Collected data
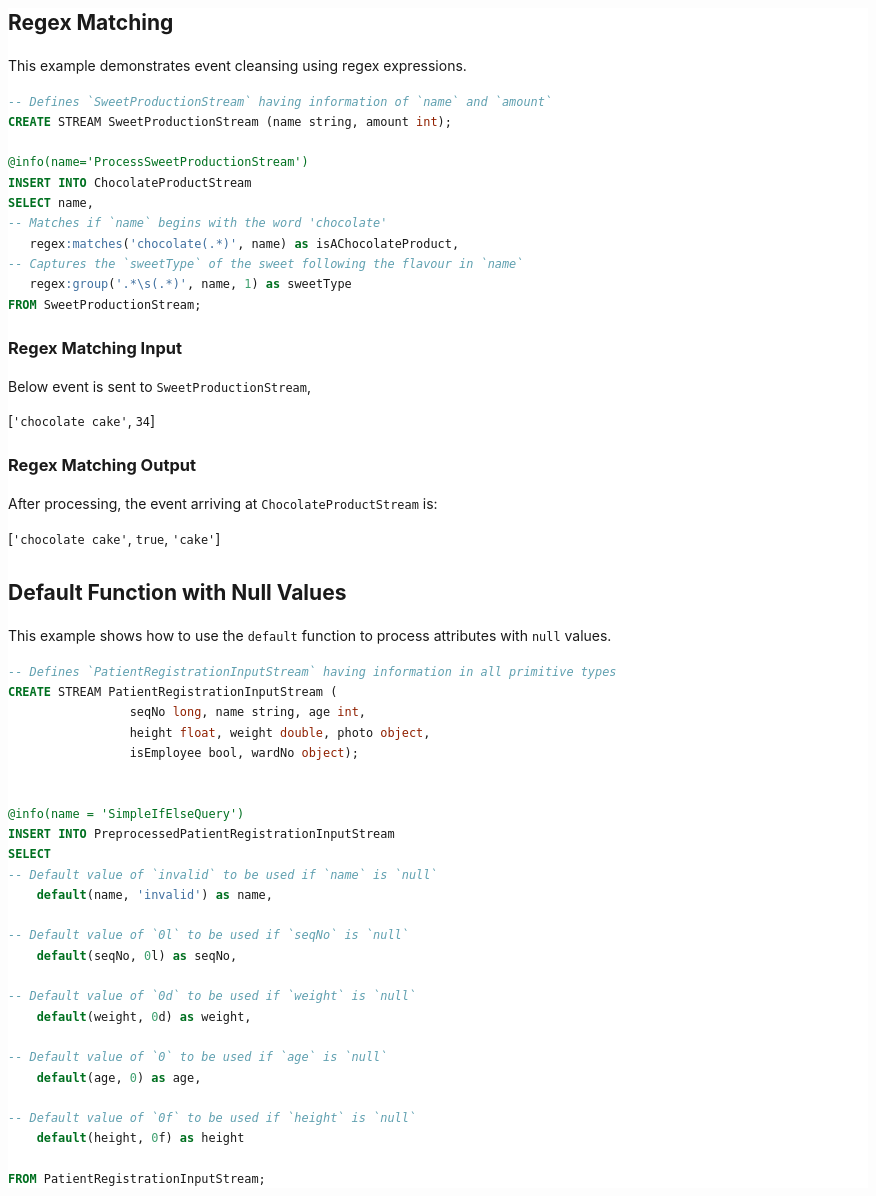 ## Regex Matching

This example demonstrates event cleansing using regex expressions.

```sql
-- Defines `SweetProductionStream` having information of `name` and `amount`
CREATE STREAM SweetProductionStream (name string, amount int);

@info(name='ProcessSweetProductionStream')
INSERT INTO ChocolateProductStream
SELECT name, 
-- Matches if `name` begins with the word 'chocolate'
   regex:matches('chocolate(.*)', name) as isAChocolateProduct, 
-- Captures the `sweetType` of the sweet following the flavour in `name`
   regex:group('.*\s(.*)', name, 1) as sweetType
FROM SweetProductionStream;
```

### Regex Matching Input

Below event is sent to `SweetProductionStream`,

[`'chocolate cake'`, `34`]

### Regex Matching Output

After processing, the event arriving at `ChocolateProductStream` is:

[`'chocolate cake'`, `true`, `'cake'`]

## Default Function with Null Values

This example shows how to use the `default` function to process attributes with `null` values.

```sql
-- Defines `PatientRegistrationInputStream` having information in all primitive types
CREATE STREAM PatientRegistrationInputStream (
                 seqNo long, name string, age int,
                 height float, weight double, photo object,
                 isEmployee bool, wardNo object);


@info(name = 'SimpleIfElseQuery')
INSERT INTO PreprocessedPatientRegistrationInputStream
SELECT 
-- Default value of `invalid` to be used if `name` is `null` 
	default(name, 'invalid') as name, 

-- Default value of `0l` to be used if `seqNo` is `null` 
	default(seqNo, 0l) as seqNo, 

-- Default value of `0d` to be used if `weight` is `null` 
	default(weight, 0d) as weight,
	
-- Default value of `0` to be used if `age` is `null` 
	default(age, 0) as age,	

-- Default value of `0f` to be used if `height` is `null` 
	default(height, 0f) as height 	

FROM PatientRegistrationInputStream;
```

**WORK INSTRUCTION**. Repeat each record exactly, with the pictures left out.

**OUTPUT BELOW**.
 ## Regex Matching

This example demonstrates event cleansing using regex expressions.

```sql
-- Defines `SweetProductionStream` having information of `name` and `amount`
CREATE STREAM SweetProductionStream (name string, amount int);

@info(name='ProcessSweetProductionStream')
INSERT INTO ChocolateProductStream
SELECT name, 
-- Matches if `name` begins with the word 'chocolate'
   regex:matches('chocolate(.*)', name) as isAChocolateProduct, 
-- Captures the `sweetType` of the sweet following the flavour in `name`
   regex:group('.*\s(.*)', name, 1) as sweetType
FROM SweetProductionStream;
```

### Regex Matching Input

Below event is sent to `SweetProductionStream`,

[`'chocolate cake'`, `34`]

### Regex Matching Output

After processing, the event arriving at `ChocolateProductStream` is:

[`'chocolate cake'`, `true`, `'cake'`]

## Default Function with Null Values

This example shows how to use the `default` function to process attributes with `null` values.

```sql
-- Defines `PatientRegistrationInputStream` having information in all primitive types
CREATE STREAM PatientRegistrationInputStream (
                 seqNo long, name string, age int,
                 height float, weight double, photo object,
                 isEmployee bool, wardNo object);


@info(name = 'SimpleIfElseQuery')
INSERT INTO PreprocessedPatientRegistrationInputStream
SELECT 
-- Default value of `invalid` to be used if `name` is `null` 
	default(name, 'invalid') as name, 

-- Default value of `0l` to be used if `seqNo` is `null` 
	default(seqNo, 0l) as seqNo, 

-- Default value of `0d` to be used if `weight` is `null` 
	default(weight, 0d) as weight,
	
-- Default value of `0` to be used if `age` is `null` 
	default(age, 0) as age,	

-- Default value of `0f` to be used if `height` is `null` 
	default(height, 0f) as height 	

FROM PatientRegistrationInputStream;
```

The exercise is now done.